GIVEN RECORDS below:

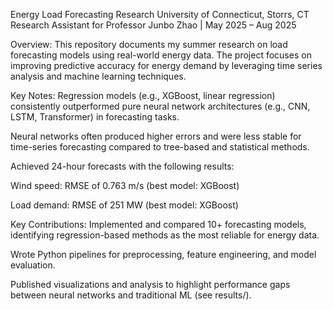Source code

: Energy Load Forecasting Research
University of Connecticut, Storrs, CT
Research Assistant for Professor Junbo Zhao | May 2025 – Aug 2025

Overview:
This repository documents my summer research on load forecasting models using real-world energy data. The project focuses on improving predictive accuracy for energy demand by leveraging time series analysis and machine learning techniques.

Key Notes:
Regression models (e.g., XGBoost, linear regression) consistently outperformed pure neural network architectures (e.g., CNN, LSTM, Transformer) in forecasting tasks.

Neural networks often produced higher errors and were less stable for time-series forecasting compared to tree-based and statistical methods.

Achieved 24-hour forecasts with the following results:

Wind speed: RMSE of 0.763 m/s (best model: XGBoost)

Load demand: RMSE of 251 MW (best model: XGBoost)

Key Contributions:
Implemented and compared 10+ forecasting models, identifying regression-based methods as the most reliable for energy data.

Wrote Python pipelines for preprocessing, feature engineering, and model evaluation.

Published visualizations and analysis to highlight performance gaps between neural networks and traditional ML (see results/).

End of GIVEN RECORDS.

What is needed is every record above printed exactly, with no pictures.

Source code

: Energy Load Forecasting Research
University of Connecticut, Storrs, CT
Research Assistant for Professor Junbo Zhao | May 2025 – Aug 2025

Overview:
This repository documents my summer research on load forecasting models using real-world energy data. The project focuses on improving predictive accuracy for energy demand by leveraging time series analysis and machine learning techniques.

Key Notes:
Regression models (e.g., XGBoost, linear regression) consistently outperformed pure neural network architectures (e.g., CNN, LSTM, Transformer) in forecasting tasks.

Neural networks often produced higher errors and were less stable for time-series forecasting compared to tree-based and statistical methods.

Achieved 24-hour forecasts with the following results:

Wind speed: RMSE of 0.763 m/s (best model: XGBoost)

Load demand: RMSE of 251 MW (best model: XGBoost)

Key Contributions:
Implemented and compared 10+ forecasting models, identifying regression-based methods as the most reliable for energy data.

Wrote Python pipelines for preprocessing, feature engineering, and model evaluation.

Published visualizations and analysis to highlight performance gaps between neural networks and traditional ML (see results/).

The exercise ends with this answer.